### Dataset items
----
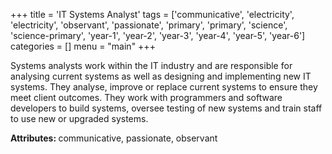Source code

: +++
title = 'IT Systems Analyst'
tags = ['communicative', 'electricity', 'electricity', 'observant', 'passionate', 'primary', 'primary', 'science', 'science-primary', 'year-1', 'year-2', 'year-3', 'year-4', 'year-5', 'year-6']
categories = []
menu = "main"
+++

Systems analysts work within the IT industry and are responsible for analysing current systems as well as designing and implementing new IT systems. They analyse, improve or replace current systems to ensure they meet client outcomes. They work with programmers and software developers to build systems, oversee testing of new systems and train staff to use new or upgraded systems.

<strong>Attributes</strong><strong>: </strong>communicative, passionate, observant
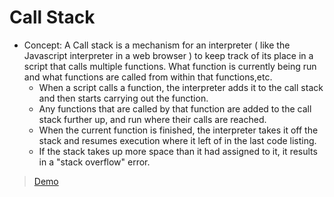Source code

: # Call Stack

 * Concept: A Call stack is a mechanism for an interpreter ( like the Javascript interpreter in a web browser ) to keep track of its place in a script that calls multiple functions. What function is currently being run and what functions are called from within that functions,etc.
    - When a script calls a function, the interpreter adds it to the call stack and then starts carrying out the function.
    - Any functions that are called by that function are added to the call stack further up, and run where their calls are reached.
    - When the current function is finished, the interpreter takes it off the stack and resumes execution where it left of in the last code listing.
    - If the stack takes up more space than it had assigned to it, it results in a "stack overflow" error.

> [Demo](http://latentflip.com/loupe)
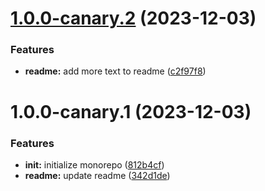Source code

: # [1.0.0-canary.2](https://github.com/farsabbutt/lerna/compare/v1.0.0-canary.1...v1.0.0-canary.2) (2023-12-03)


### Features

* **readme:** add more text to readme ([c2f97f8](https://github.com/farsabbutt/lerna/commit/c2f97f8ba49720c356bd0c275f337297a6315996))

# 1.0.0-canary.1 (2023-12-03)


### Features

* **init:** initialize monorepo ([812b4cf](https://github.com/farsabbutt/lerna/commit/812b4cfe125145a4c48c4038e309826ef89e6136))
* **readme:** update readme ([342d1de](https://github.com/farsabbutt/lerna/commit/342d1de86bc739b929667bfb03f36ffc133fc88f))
----
Copy every line of the data where "lerna" is found.

: # [1.0.0-canary.2](https://github.com/farsabbutt/lerna/compare/v1.0.0-canary.1...v1.0.0-canary.2) (2023-12-03)
* **readme:** add more text to readme ([c2f97f8](https://github.com/farsabbutt/lerna/commit/c2f97f8ba49720c356bd0c275f337297a6315996))
* **init:** initialize monorepo ([812b4cf](https://github.com/farsabbutt/lerna/commit/812b4cfe125145a4c48c4038e309826ef89e6136))
* **readme:** update readme ([342d1de](https://github.com/farsabbutt/lerna/commit/342d1de86bc739b929667bfb03f36ffc133fc88f))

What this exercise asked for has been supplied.